Lectures - 35, 36, 37



Concepts:

Uses of Lipids in the Body

Fatty Acid Sprial

Ketone Bodies

Fatty Acid Synthesis

Protein Metabolism - Transamination, Oxidative Deamination

Urea Cycle

Synthesis of Amino Acids

Ques. 1. List the functions of lipids in the body.

Ques. 2. List the order in which the energy reserves of the body are depleted.

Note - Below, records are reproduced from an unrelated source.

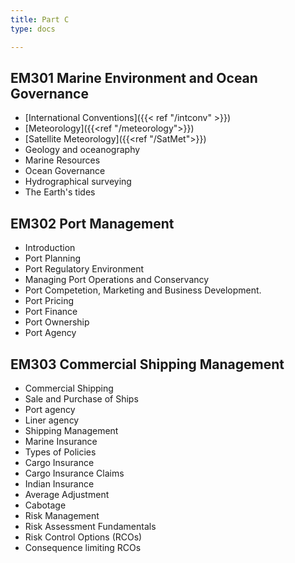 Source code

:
 ```yaml
---
title: Part C
type: docs

---
```


## EM301 Marine Environment and Ocean Governance

* [International Conventions]({{< ref "/intconv" >}})
* [Meteorology]({{<ref "/meteorology">}})
* [Satellite Meteorology]({{<ref "/SatMet">}})
* Geology and oceanography
* Marine Resources
* Ocean Governance
* Hydrographical surveying
* The Earth's tides

## EM302 Port Management

* Introduction
* Port Planning
* Port Regulatory Environment
* Managing Port Operations and Conservancy
* Port Competetion, Marketing and Business Development.
* Port Pricing
* Port Finance
* Port Ownership
* Port Agency

## EM303 Commercial Shipping Management

* Commercial Shipping
* Sale and Purchase of Ships
* Port agency
* Liner agency
* Shipping Management
* Marine Insurance
* Types of Policies
* Cargo Insurance
* Cargo Insurance Claims
* Indian Insurance
* Average Adjustment
* Cabotage
* Risk Management
* Risk Assessment Fundamentals
* Risk Control Options (RCOs)
* Consequence limiting RCOs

Include protein, fat, glucose, and glycogen.

Ques. 3:. What are the two possible metabolic fates for glycerol.

Ques. 4. Complete the following reactions which are part of the fatty acid spiral. Use the general name of each reaction to write out the specific structures involved. Start with CH3 (CH2) 10COOH and follow the example in the text.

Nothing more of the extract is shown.